═══ STORED DATA

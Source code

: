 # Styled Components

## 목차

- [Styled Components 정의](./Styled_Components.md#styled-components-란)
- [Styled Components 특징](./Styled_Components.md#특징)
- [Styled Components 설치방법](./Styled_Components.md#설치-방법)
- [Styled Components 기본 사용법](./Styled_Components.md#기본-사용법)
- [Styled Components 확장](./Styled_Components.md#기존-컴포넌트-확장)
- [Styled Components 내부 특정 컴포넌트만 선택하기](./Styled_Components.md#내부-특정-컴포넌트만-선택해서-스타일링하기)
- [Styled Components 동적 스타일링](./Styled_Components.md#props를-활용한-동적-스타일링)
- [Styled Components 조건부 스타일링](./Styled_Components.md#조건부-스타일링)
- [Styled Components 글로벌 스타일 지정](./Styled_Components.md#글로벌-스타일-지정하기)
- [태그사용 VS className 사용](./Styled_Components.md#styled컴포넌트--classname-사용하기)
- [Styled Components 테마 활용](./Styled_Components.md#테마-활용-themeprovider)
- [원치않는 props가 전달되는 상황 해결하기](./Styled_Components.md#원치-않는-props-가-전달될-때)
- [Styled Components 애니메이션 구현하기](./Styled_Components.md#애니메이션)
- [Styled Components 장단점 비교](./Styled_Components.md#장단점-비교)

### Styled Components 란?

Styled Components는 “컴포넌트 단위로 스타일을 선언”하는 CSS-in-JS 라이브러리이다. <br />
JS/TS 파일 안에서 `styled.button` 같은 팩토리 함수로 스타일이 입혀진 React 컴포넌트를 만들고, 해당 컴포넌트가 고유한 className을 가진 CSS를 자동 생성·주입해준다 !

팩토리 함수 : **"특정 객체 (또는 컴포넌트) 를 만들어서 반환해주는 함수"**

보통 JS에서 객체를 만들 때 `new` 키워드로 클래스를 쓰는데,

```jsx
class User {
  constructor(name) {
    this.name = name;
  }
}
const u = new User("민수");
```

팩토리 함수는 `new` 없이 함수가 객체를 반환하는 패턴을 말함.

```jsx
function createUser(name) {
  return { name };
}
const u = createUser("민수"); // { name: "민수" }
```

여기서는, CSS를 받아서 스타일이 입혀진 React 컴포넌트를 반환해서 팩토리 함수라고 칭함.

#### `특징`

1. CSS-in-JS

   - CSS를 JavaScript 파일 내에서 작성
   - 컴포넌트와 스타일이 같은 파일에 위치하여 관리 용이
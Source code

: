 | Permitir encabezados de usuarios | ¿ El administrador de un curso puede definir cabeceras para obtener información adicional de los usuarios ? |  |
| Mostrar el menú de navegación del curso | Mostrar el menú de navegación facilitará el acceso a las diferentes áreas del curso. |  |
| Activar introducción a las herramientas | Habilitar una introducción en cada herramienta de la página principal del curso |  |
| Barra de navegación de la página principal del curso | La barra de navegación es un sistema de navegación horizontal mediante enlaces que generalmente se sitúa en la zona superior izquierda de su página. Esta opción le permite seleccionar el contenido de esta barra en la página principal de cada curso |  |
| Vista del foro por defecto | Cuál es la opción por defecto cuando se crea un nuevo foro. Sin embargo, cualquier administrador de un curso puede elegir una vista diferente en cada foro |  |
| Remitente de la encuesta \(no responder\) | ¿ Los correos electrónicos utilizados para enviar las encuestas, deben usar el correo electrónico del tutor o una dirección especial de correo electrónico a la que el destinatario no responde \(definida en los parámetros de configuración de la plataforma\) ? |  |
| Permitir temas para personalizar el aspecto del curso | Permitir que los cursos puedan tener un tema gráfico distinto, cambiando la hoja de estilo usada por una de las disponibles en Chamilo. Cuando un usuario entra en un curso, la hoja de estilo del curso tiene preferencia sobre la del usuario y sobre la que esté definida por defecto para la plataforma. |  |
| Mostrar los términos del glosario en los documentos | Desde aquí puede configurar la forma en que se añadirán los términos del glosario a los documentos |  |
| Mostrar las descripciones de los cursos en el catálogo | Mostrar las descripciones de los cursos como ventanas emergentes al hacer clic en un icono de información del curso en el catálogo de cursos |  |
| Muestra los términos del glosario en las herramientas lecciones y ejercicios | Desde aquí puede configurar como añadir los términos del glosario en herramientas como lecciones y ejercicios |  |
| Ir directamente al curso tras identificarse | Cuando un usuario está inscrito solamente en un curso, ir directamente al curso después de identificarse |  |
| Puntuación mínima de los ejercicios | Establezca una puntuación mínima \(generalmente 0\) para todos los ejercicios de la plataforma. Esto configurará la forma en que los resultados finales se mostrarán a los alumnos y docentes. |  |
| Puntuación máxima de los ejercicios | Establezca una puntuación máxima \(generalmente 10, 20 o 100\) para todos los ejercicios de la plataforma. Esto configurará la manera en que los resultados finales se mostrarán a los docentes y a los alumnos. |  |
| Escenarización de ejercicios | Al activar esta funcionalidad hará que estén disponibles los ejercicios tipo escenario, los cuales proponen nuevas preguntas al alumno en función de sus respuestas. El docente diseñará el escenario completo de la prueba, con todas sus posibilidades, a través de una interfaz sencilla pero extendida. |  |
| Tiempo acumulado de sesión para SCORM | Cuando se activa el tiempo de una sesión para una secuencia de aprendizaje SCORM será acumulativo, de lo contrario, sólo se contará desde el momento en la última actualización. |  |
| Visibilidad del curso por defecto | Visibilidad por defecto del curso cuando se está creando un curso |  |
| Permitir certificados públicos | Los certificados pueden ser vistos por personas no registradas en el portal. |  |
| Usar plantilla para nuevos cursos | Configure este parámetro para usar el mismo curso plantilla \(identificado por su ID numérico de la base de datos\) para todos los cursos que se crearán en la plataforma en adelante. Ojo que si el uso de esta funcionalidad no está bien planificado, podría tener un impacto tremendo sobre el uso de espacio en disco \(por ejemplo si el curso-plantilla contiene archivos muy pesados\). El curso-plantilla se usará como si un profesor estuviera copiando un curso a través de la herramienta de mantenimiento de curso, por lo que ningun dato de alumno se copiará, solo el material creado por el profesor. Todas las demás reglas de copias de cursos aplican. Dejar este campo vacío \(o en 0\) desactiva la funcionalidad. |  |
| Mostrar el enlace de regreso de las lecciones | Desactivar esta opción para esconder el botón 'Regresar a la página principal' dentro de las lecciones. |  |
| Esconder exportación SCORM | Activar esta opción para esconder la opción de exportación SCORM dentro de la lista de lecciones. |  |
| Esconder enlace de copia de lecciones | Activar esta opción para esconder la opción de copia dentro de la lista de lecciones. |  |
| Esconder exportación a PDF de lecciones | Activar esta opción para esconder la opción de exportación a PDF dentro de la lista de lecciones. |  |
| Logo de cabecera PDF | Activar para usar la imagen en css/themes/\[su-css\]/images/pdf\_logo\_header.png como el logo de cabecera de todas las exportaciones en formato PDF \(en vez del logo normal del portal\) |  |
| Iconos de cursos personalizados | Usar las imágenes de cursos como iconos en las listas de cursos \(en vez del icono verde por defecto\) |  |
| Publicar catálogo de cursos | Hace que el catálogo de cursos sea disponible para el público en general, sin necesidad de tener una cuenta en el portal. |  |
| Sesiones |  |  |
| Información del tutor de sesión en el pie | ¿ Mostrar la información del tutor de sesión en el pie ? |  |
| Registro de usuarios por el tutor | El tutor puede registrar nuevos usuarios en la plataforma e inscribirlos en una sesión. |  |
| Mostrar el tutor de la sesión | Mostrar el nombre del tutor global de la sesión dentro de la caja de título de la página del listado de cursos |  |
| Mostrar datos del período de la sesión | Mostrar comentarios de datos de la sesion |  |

══════

**DESCRIPTION OF THE TASK:** What is needed is an exact copy of the lines above, from the one containing "de cabecera PDF" through the one containing "Mostrar el tutor", with nothing added.

**YOUR SOLUTION:**
| Logo de cabecera PDF | Activar para usar la imagen en css/themes/\[su-css\]/images/pdf\_logo\_header.png como el logo de cabecera de todas las exportaciones en formato PDF \(en vez del logo normal del portal\) |  |
| Iconos de cursos personalizados | Usar las imágenes de cursos como iconos en las listas de cursos \(en vez del icono verde por defecto\) |  |
| Publicar catálogo de cursos | Hace que el catálogo de cursos sea disponible para el público en general, sin necesidad de tener una cuenta en el portal. |  |
| Sesiones |  |  |
| Información del tutor de sesión en el pie | ¿ Mostrar la información del tutor de sesión en el pie ? |  |
| Registro de usuarios por el tutor | El tutor puede registrar nuevos usuarios en la plataforma e inscribirlos en una sesión. |  |
| Mostrar el tutor de la sesión | Mostrar el nombre del tutor global de la sesión dentro de la caja de título de la página del listado de cursos |  |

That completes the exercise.